I hope not, because I hope that it is as apparent on your further review of this material as it was to me that that’s exactly what Congress said it was concerned about.

That was exactly what Congress wanted the Secretary to address, and that’s why it took the actions that it did to compel him to exercise the rights of the United States under these leases.

Now, I want to address briefly the suggestion–

Anthony M. Kennedy:

Before we leave this point, is it your position that, had Congress made this finding at the… as you call it, at the time the lease was negotiated, that it’s quite likely the oil companies still would have entered the lease?

Kent L. Jones:

–I have… I… the only… yes, because all that Congress said is, make a realistic review of these environmental issues.

That should have been–

Anthony M. Kennedy:

No, but you earlier said that it’s a finding that absolutely forecloses–

Kent L. Jones:

–No, no, no.

I’m sorry.

This… I need to get clear about this.

What is needed in order to conduct the review is a threat of harm.

Now, if the investigation of that threatened harm results in a finding that there’s a probable harm, then the Secretary may cancel the leases, and the leases… the moneys would be returned.

But if, investigating the threatened harm, there is no resulting finding of a probable harm, then the lease suspension is terminated, operations recommence and, under the regulations throughout this entire period the substantial rights of the lessee are protected by an automatic, rent-free extension of the lease for the period that the investigation is occurring.

Now, one of the things that Mobil says is, but there’s a 30-day approval period in the statute for exploration plans.

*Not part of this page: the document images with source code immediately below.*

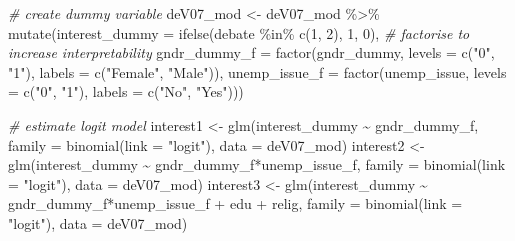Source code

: \documentclass[
]{article}
\newenvironment{Shaded}{\begin{snugshade}}{\end{snugshade}}
\newcommand{\AttributeTok}[1]{\textcolor[rgb]{0.77,0.63,0.00}{#1}}
\newcommand{\CommentTok}[1]{\textcolor[rgb]{0.56,0.35,0.01}{\textit{#1}}}
\newcommand{\DecValTok}[1]{\textcolor[rgb]{0.00,0.00,0.81}{#1}}
\newcommand{\FunctionTok}[1]{\textcolor[rgb]{0.00,0.00,0.00}{#1}}
\newcommand{\NormalTok}[1]{#1}
\newcommand{\OtherTok}[1]{\textcolor[rgb]{0.56,0.35,0.01}{#1}}
\newcommand{\SpecialCharTok}[1]{\textcolor[rgb]{0.00,0.00,0.00}{#1}}
\newcommand{\StringTok}[1]{\textcolor[rgb]{0.31,0.60,0.02}{#1}}
\begin{document}
\begin{Shaded}
\begin{Highlighting}[]
\CommentTok{\# create dummy variable }
\NormalTok{deV07\_mod }\OtherTok{\textless{}{-}}\NormalTok{ deV07\_mod }\SpecialCharTok{\%\textgreater{}\%}
  \FunctionTok{mutate}\NormalTok{(}\AttributeTok{interest\_dummy =} \FunctionTok{ifelse}\NormalTok{(debate }\SpecialCharTok{\%in\%} \FunctionTok{c}\NormalTok{(}\DecValTok{1}\NormalTok{, }\DecValTok{2}\NormalTok{), }\DecValTok{1}\NormalTok{, }\DecValTok{0}\NormalTok{),}
         \CommentTok{\# factorise to increase interpretability}
         \AttributeTok{gndr\_dummy\_f =} \FunctionTok{factor}\NormalTok{(gndr\_dummy, }
                               \AttributeTok{levels =} \FunctionTok{c}\NormalTok{(}\StringTok{"0"}\NormalTok{, }\StringTok{"1"}\NormalTok{), }
                               \AttributeTok{labels =} \FunctionTok{c}\NormalTok{(}\StringTok{"Female"}\NormalTok{, }\StringTok{"Male"}\NormalTok{)), }
         \AttributeTok{unemp\_issue\_f =} \FunctionTok{factor}\NormalTok{(unemp\_issue,}
                               \AttributeTok{levels =} \FunctionTok{c}\NormalTok{(}\StringTok{"0"}\NormalTok{, }\StringTok{"1"}\NormalTok{), }
                               \AttributeTok{labels =} \FunctionTok{c}\NormalTok{(}\StringTok{"No"}\NormalTok{, }\StringTok{"Yes"}\NormalTok{)))}

\CommentTok{\# estimate logit model }
\NormalTok{interest1 }\OtherTok{\textless{}{-}} \FunctionTok{glm}\NormalTok{(interest\_dummy }\SpecialCharTok{\textasciitilde{}}\NormalTok{ gndr\_dummy\_f, }
                 \AttributeTok{family =} \FunctionTok{binomial}\NormalTok{(}\AttributeTok{link =} \StringTok{"logit"}\NormalTok{), }
                 \AttributeTok{data =}\NormalTok{ deV07\_mod)}
\NormalTok{interest2 }\OtherTok{\textless{}{-}} \FunctionTok{glm}\NormalTok{(interest\_dummy }\SpecialCharTok{\textasciitilde{}}\NormalTok{ gndr\_dummy\_f}\SpecialCharTok{*}\NormalTok{unemp\_issue\_f, }
                 \AttributeTok{family =} \FunctionTok{binomial}\NormalTok{(}\AttributeTok{link =} \StringTok{"logit"}\NormalTok{), }
                 \AttributeTok{data =}\NormalTok{ deV07\_mod)}
\NormalTok{interest3 }\OtherTok{\textless{}{-}} \FunctionTok{glm}\NormalTok{(interest\_dummy }\SpecialCharTok{\textasciitilde{}}\NormalTok{ gndr\_dummy\_f}\SpecialCharTok{*}\NormalTok{unemp\_issue\_f }\SpecialCharTok{+}\NormalTok{ edu }\SpecialCharTok{+}\NormalTok{ relig, }
                 \AttributeTok{family =} \FunctionTok{binomial}\NormalTok{(}\AttributeTok{link =} \StringTok{"logit"}\NormalTok{), }
                 \AttributeTok{data =}\NormalTok{ deV07\_mod)}


\end{Highlighting}
\end{Shaded}
\end{document}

Well, that, I… I think they may have backed away from that here, because it’s quite clear in the legislative history and, indeed, in the text of the statute that that 30-day approval period, like any other period that applies under this statute, may be extended and suspended whenever the Government concludes that a suspension is warranted and that, of course, is exactly the reason that these leases were suspended by the United States.

But even if Mobil could find a basis for saying that we’d breached the lease, they still would not be entitled to rescission unless they established that there was a material breach, one that, in the words of the Second Circuit in the Frank Felix case, goes to the root of the agreement and destroys its essential object and, plainly, Mobil can’t satisfy that requirement for two separate reasons.

The first is that time of performance is not the sort of thing that routinely in the eyes of the law is of the essence and, plainly, it was not of the essence here because the document itself authorizes suspensions for environmental studies to be conducted and protects the rights of the lessee while those are occurring by giving him rent-free extensions of the lease provisions.

Antonin Scalia:

–Well, I mean, you know, true, time is normally not of the essence, but that phrase means, you know, if you’re 1-minute late it’s no big deal.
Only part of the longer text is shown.